+++ Records supplied +++
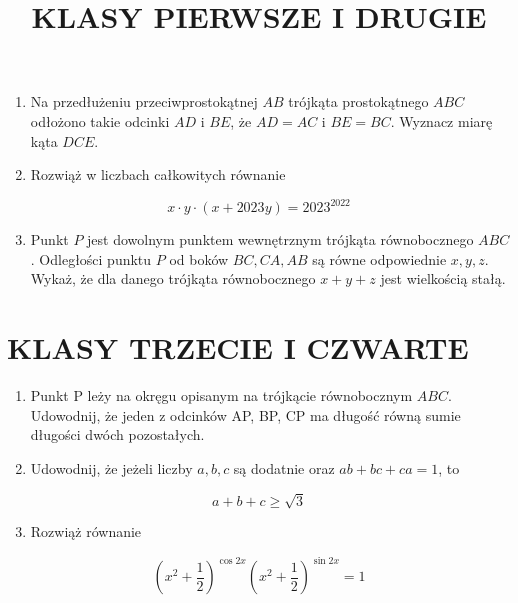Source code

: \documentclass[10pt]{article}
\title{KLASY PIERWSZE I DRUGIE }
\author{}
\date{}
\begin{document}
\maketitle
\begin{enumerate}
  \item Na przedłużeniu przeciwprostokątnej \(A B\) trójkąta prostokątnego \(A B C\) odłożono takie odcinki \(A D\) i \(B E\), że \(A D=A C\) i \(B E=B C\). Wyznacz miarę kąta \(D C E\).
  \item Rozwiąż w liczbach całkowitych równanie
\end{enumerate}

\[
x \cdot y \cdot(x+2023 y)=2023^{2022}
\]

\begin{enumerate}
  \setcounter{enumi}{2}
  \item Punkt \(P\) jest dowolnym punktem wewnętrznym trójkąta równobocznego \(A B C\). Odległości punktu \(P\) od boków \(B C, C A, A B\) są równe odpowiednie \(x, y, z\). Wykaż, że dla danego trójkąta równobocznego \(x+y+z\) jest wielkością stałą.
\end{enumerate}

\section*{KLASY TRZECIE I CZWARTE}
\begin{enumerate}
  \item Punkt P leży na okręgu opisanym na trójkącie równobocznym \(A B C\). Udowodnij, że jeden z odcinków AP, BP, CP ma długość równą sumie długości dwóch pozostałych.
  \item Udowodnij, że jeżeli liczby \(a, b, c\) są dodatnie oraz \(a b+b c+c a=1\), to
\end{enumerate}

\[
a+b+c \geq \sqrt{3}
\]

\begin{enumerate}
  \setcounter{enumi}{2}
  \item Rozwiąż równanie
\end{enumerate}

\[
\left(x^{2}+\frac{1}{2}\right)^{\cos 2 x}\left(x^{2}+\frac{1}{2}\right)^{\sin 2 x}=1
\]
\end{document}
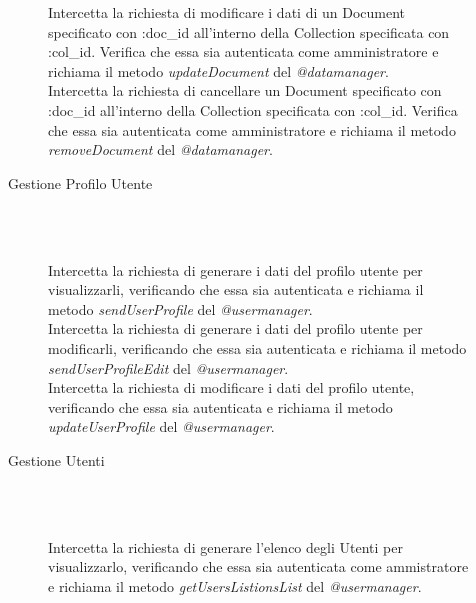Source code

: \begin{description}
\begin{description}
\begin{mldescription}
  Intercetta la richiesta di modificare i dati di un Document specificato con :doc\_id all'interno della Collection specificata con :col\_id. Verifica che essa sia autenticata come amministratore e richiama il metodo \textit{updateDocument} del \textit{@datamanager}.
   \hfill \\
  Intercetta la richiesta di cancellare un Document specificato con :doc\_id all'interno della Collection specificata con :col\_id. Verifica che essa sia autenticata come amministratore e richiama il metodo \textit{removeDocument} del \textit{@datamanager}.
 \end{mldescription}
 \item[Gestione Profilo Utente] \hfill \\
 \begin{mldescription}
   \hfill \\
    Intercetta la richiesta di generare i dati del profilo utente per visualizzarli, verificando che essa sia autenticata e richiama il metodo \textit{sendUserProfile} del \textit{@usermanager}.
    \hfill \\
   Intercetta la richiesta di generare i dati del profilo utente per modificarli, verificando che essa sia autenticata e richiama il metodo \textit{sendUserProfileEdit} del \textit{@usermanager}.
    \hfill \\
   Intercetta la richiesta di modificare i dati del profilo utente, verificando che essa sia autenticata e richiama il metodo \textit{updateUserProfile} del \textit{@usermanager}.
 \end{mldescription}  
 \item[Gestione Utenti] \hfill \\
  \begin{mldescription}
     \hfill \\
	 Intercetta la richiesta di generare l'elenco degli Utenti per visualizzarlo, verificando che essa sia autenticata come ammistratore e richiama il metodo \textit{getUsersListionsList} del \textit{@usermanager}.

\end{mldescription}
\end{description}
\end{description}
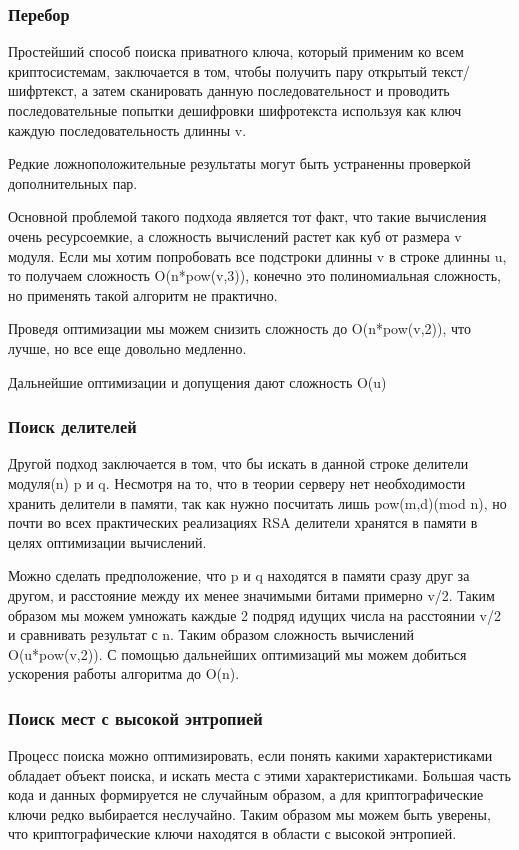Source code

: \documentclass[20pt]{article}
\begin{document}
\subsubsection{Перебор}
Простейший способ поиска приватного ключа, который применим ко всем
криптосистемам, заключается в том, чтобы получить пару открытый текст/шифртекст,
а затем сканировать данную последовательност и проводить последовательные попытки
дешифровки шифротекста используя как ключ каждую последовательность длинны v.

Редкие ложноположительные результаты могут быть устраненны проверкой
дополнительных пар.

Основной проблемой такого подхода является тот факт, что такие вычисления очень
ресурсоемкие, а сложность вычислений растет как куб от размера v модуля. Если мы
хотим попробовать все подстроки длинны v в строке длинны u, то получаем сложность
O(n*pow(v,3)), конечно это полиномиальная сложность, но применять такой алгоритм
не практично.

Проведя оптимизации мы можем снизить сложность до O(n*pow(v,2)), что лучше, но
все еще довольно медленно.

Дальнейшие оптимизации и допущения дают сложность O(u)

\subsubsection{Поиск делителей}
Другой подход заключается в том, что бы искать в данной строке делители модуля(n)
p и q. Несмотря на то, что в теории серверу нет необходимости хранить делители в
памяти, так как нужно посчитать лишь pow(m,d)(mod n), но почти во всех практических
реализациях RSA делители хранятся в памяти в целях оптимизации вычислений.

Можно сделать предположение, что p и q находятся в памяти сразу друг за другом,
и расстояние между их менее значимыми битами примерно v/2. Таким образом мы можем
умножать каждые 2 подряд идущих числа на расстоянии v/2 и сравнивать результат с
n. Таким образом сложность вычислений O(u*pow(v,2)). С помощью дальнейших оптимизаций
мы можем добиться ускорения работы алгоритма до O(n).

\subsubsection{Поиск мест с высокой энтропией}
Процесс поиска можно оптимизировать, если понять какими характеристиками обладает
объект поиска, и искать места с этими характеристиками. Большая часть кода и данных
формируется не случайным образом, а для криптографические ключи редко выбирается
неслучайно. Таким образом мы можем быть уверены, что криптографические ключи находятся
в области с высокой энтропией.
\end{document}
+++
+++ Records supplied +++
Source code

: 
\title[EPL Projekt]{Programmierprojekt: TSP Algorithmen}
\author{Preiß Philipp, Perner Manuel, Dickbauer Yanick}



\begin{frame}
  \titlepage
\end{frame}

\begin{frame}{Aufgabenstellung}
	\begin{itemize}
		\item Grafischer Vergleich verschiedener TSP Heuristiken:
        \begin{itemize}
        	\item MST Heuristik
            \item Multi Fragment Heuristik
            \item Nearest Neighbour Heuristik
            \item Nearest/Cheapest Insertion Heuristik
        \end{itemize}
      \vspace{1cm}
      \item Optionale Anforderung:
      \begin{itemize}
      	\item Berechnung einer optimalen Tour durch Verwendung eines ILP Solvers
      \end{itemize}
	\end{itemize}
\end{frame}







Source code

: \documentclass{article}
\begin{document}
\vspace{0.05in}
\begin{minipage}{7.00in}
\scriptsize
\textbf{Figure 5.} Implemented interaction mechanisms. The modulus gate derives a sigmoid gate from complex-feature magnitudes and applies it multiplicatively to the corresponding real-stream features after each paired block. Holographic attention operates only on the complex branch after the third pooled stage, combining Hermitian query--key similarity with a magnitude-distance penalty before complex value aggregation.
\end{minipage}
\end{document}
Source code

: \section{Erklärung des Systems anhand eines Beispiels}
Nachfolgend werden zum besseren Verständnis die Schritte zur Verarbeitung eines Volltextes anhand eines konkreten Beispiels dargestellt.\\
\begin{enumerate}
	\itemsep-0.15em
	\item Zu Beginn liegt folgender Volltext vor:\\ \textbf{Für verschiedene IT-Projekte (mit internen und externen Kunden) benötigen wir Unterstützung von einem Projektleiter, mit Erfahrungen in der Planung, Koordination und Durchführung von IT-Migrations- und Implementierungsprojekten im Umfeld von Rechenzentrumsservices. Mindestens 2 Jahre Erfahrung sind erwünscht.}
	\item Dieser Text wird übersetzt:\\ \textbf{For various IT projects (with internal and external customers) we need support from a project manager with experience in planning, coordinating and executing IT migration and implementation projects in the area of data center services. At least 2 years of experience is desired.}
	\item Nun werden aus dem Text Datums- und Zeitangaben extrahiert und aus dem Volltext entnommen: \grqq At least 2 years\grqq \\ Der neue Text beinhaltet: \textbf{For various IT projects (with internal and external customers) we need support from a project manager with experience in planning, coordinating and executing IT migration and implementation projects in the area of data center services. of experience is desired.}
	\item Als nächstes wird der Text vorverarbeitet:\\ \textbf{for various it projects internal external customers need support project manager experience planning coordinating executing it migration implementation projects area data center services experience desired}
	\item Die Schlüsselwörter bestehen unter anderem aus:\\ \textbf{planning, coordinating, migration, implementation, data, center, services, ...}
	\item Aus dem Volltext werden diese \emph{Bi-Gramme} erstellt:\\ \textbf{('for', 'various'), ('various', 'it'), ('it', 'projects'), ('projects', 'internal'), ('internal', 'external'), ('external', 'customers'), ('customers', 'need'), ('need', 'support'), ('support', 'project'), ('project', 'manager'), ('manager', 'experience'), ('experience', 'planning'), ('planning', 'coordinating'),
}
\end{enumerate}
+++
Please give again the lines above between the line holding "дешифровки шифротекста используя" and the line holding "хотим попробовать все", inclusive, exactly as they are and with nothing added.

дешифровки шифротекста используя как ключ каждую последовательность длинны v.

Редкие ложноположительные результаты могут быть устраненны проверкой
дополнительных пар.

Основной проблемой такого подхода является тот факт, что такие вычисления очень
ресурсоемкие, а сложность вычислений растет как куб от размера v модуля. Если мы
хотим попробовать все подстроки длинны v в строке длинны u, то получаем сложность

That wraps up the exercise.